[Saved entries]
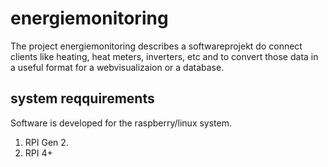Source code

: # energiemonitoring
The project energiemonitoring describes a softwareprojekt do connect clients like heating, heat meters, inverters, etc and to convert those data in a useful format for a webvisualizaion or a database.
## system reqquirements
Software is developed for the raspberry/linux system.
1. RPI Gen 2.
2. RPI 4+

*What you have to do*. Find the line containing "## system reqquirements" in the data above. Please transcribe it and every line after it, exactly.

*Result of the exercise*.
## system reqquirements
Software is developed for the raspberry/linux system.
1. RPI Gen 2.
2. RPI 4+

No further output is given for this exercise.